We can see these effects in action by focusing on the simple example of customer service (see chart). Traditionally, customer service took place at call centers with an emphasis on solving customer problems quickly and effectively. Agents were evaluated on average hold times on the phone. In contrast, the Organizational IQ perspective views customer service as a competitive differentiator: Not only does it play a role in creating a superior customer experience, but it also serves as a key input to the learning loop that enables the firm to improve customer journeys and product design and to identify new trends. We recommended that, rather than get customers off the phone, organizations increase the value generated by each customer touchpoint, both for the customer initiating the contact and for all future customers. In other words, effective customer service integrates the action loop and the learning loop.
Over the years, leading firms have adopted this point of view. Still, their learning loops were largely human, supported by systems that aggregated and presented information for decision support. Technology is increasingly taking our approach to the next level, with computer-based intelligence playing a key role in both the action loop and the learning loop. Computer-based intelligence improves productivity while reducing the lag between learning and action, aggregates information from multiple sources at the speed of light, turning some organizational problems into engineering problems. It enables the effective delegation of operations such as customer service to best-in-class players, while capturing the benefits of the learning loop.
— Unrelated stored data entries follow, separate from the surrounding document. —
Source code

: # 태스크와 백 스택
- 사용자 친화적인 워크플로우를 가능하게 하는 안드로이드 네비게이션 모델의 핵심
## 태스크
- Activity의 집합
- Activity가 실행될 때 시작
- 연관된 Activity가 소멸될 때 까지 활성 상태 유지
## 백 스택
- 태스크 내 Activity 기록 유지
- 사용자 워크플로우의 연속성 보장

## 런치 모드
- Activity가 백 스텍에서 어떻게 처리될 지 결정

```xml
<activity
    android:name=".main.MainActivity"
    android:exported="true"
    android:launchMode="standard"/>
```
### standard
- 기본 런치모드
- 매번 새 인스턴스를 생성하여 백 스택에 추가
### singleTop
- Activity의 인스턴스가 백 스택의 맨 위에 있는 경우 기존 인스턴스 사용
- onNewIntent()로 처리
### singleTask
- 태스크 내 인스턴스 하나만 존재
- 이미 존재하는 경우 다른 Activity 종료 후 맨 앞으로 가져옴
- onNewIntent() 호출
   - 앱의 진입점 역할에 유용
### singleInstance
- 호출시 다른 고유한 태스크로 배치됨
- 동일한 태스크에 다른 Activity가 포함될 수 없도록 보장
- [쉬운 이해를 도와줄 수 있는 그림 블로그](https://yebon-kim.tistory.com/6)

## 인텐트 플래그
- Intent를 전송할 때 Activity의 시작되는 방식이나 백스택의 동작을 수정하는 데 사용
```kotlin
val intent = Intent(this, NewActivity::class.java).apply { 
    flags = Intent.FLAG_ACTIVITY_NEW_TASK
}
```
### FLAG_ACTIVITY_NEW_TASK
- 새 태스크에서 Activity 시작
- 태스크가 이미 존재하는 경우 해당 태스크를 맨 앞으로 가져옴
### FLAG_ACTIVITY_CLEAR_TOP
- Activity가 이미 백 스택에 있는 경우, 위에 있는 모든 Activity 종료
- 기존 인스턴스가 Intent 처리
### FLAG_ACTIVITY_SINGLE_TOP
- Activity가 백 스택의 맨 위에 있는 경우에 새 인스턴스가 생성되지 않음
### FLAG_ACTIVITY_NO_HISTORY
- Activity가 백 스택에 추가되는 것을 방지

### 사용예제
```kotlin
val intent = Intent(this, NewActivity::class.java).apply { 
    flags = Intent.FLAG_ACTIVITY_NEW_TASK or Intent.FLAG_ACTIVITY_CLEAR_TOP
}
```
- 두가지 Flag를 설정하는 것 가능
With the digital nervous system gaining ground, the role of organizational nervous systems is moving away from execution and into business model design, strategy, and control. On the one hand, the increasing capabilities of artificial intelligence create a need for designing and evaluating new business models — something that automation is not good at today. On the other hand, I have argued that business models will evolve to the point where they will be reconfigurable through the intricate interaction of automated agents. We’ll be watching how the boundaries between digital and organizational nervous systems change in the future.